START Given entries
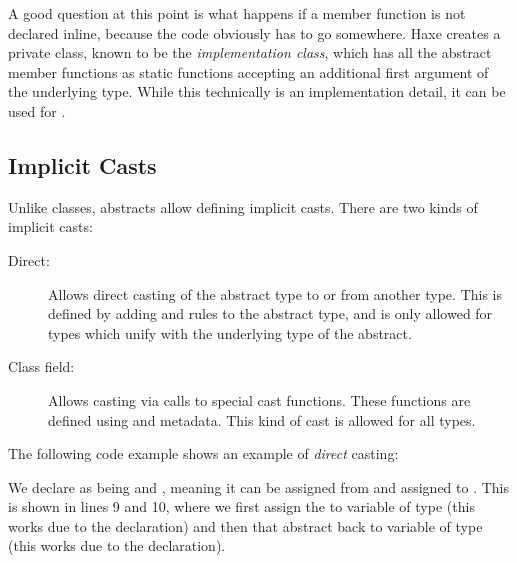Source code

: A good question at this point is what happens if a member function is not declared inline, because the code obviously has to go somewhere. Haxe creates a private class, known to be the \emph{implementation class}, which has all the abstract member functions as static functions accepting an additional first argument  of the underlying type. While this technically is an implementation detail, it can be used for .







\subsection{Implicit Casts}
\label{types-abstract-implicit-casts}

Unlike classes, abstracts allow defining implicit casts. There are two kinds of implicit casts:

\begin{description}
	\item[Direct:] Allows direct casting of the abstract type to or from another type. This is defined by adding  and  rules to the abstract type, and is only allowed for types which unify with the underlying type of the abstract.
	\item[Class field:] Allows casting via calls to special cast functions. These functions are defined using  and  metadata. This kind of cast is allowed for all types.
\end{description}
The following code example shows an example of \emph{direct} casting:

We declare  as being  and , meaning it can be assigned from  and assigned to . This is shown in lines 9 and 10, where we first assign the   to variable  of type  (this works due to the  declaration) and then that abstract back to variable  of type  (this works due to the  declaration).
END Given entries
**Aim of the exercise:** Where the word "underlying" occurs in a line of the entries above, count that line, and reply with the total only.

**Solution:** 2